Family Schnitzel

Succulent pieces of pork with a delicious breaded coating.


  • 4 pork loin steaks
  • 2 tbsp of plain flour (*or gluten free flour)
  • 2 tsp smoked paprika
  • Grinding of black pepper
  • 2 medium eggs or 150ml of milk (cows or plant based*)
  • 4 heaped tbsp of natural breadcrumbs (maybe a tad more) (or GF alternative)
  • Spray cooking oil


Remove any excess fat from the pork then slightly flatten with your hand.

Make a dredging station with the flour, paprika and pepper mixed in one owl. The egg whisked or milk in another, and the breadcrumbs in third bowl.

Dip the pork in the flour and coat well, then submerge in the egg and then full coat in the breadcrumbs, pressing them into the meat to ensure they stick well.

Place on a baking tray and spray well with the olive oil.

Bake for 15 minutes at 200d fan until golden and cooked through. Ensure you don’t overcook as pork can go tough if overdone. You’ll know it’s cooked if you see no pink meat when cutting open.

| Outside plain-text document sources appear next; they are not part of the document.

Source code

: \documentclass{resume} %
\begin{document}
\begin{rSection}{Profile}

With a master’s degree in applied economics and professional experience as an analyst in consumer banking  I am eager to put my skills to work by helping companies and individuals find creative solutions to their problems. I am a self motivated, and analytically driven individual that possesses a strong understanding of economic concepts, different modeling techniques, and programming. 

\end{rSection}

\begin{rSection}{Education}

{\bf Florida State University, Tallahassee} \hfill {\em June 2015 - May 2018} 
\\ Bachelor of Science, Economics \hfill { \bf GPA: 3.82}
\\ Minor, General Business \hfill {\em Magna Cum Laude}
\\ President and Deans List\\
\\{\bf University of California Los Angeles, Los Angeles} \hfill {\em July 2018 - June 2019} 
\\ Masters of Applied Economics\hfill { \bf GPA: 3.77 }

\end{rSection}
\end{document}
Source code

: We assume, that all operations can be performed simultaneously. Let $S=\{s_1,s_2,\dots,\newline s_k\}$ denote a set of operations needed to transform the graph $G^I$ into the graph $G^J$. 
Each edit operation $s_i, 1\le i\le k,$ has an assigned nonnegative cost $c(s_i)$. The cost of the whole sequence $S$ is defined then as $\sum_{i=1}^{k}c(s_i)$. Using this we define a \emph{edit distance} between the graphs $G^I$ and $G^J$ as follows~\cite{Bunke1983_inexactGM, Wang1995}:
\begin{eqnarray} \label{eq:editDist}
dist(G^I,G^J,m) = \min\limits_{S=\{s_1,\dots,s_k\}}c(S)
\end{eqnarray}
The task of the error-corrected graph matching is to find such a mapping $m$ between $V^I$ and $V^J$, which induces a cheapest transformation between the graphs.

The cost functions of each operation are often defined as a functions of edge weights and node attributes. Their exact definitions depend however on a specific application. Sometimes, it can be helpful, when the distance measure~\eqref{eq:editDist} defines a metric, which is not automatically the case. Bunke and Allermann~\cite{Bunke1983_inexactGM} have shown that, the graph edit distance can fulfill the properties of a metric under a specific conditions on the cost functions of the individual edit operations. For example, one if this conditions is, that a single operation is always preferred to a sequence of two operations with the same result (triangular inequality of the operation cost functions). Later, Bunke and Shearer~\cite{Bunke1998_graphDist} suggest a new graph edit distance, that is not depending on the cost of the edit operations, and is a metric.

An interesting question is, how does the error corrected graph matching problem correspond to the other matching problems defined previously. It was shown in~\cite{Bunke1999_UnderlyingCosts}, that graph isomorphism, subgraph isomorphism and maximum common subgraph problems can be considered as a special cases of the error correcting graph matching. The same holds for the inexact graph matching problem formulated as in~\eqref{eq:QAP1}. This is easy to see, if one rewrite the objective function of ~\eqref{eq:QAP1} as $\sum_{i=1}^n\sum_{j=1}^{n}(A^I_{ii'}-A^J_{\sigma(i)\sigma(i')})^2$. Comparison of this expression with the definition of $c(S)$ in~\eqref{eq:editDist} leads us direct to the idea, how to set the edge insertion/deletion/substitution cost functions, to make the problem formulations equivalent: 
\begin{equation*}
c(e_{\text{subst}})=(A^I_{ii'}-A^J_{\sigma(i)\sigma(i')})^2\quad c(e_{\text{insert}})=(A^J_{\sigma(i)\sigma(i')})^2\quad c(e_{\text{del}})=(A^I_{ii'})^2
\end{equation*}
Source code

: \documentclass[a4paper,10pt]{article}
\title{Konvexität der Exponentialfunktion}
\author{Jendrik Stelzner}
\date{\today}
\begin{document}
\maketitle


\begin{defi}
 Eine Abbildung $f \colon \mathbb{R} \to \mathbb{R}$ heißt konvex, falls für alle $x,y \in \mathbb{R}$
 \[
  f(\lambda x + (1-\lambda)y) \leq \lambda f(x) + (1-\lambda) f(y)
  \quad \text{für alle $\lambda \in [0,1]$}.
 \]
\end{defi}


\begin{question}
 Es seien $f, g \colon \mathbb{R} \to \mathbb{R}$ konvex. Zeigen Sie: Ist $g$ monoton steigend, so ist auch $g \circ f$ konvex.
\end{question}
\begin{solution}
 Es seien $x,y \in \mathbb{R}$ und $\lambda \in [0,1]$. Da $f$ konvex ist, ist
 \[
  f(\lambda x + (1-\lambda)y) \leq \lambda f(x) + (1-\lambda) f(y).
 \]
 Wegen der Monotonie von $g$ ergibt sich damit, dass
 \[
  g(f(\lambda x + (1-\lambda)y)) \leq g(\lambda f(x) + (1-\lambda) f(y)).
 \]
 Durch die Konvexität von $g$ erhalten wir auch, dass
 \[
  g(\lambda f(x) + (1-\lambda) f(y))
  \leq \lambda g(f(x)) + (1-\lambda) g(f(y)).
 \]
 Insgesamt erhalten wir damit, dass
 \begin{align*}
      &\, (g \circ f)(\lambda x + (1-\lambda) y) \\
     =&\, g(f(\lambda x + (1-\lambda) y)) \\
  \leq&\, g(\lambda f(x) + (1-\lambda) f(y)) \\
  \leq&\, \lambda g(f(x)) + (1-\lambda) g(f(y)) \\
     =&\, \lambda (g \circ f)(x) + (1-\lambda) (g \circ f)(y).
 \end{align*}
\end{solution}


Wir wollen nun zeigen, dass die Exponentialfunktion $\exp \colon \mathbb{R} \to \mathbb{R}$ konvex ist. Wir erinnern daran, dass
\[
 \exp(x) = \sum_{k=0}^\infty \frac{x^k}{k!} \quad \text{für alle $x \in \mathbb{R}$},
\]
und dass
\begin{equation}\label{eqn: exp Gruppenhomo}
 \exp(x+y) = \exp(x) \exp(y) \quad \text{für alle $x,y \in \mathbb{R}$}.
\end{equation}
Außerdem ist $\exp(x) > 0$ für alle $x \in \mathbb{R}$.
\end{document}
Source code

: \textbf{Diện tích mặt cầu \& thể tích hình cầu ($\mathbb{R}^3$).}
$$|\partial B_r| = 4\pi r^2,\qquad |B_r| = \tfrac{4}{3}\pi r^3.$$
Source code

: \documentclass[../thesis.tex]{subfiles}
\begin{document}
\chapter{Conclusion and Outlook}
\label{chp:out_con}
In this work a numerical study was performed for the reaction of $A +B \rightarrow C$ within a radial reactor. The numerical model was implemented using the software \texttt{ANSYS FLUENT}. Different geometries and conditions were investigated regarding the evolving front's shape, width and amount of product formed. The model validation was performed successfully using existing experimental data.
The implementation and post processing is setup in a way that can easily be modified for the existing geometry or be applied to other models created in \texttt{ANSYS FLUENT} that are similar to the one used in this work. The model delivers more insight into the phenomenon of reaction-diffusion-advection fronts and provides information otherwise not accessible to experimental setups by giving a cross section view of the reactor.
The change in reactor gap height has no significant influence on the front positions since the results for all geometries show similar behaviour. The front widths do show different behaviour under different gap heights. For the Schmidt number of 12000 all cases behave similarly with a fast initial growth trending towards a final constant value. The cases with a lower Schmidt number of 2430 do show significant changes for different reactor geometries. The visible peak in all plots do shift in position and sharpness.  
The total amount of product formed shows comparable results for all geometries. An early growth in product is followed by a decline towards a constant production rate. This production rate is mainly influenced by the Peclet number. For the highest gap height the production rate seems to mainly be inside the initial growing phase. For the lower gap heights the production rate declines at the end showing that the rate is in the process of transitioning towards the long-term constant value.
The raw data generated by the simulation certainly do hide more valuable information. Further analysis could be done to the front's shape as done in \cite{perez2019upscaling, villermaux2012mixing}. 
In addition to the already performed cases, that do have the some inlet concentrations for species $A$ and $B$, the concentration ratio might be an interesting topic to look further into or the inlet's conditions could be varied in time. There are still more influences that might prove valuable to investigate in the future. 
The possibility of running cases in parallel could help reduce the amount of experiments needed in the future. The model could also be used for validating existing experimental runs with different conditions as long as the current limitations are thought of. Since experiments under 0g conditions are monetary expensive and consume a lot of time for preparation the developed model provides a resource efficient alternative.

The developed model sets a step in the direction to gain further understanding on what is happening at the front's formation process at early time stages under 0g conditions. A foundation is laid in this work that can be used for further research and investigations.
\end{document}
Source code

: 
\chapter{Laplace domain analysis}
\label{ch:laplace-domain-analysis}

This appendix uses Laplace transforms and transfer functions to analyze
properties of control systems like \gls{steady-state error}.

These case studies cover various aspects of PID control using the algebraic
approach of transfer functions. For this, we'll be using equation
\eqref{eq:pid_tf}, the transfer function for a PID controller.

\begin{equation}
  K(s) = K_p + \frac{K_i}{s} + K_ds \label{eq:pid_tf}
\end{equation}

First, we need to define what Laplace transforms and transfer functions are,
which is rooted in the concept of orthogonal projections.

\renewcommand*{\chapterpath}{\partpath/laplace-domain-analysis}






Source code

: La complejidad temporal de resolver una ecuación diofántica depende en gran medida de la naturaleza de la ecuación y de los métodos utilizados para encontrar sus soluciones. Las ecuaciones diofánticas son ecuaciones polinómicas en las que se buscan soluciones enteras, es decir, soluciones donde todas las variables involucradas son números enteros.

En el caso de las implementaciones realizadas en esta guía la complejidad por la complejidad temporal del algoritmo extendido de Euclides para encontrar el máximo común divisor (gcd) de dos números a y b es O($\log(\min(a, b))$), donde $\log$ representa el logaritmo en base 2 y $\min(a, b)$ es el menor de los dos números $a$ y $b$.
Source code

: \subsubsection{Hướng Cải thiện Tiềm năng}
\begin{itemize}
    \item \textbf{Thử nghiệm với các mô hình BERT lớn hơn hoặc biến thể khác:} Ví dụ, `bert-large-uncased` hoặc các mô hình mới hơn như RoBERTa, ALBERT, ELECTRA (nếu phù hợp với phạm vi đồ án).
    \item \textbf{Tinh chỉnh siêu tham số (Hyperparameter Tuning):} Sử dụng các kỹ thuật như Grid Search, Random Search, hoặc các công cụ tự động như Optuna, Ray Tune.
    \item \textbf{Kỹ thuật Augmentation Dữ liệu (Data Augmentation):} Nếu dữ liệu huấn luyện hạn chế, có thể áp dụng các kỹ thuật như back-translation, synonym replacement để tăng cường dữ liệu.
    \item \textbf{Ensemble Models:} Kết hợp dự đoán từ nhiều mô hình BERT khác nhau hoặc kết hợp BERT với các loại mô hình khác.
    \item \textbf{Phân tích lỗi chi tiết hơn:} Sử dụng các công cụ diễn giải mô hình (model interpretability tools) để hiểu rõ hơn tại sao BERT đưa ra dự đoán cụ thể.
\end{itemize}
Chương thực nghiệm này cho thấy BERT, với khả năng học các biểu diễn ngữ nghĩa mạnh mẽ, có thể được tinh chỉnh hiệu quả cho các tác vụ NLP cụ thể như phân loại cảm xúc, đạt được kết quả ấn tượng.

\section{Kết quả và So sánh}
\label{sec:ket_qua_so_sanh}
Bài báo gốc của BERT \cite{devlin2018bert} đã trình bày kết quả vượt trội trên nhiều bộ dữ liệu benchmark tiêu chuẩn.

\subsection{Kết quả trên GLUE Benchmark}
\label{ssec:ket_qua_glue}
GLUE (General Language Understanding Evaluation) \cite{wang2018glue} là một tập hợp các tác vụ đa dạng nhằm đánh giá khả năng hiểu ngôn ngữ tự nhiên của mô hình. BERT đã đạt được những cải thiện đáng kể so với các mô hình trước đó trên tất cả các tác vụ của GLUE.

Tip: You can also pan fry in approx 2cm of oil which will make the schnitzel softer – if you do fry, you’ll need to flatten with a meat mallet to ensure the meat cooks through thoroughly.

Suitable from 6 months – cut into thin (0.5cm) strips to serve to baby so it flakes easily for them.

Leftovers are incredibly delicious cold, stuffed into a sarnie for lunchboxes or picnics.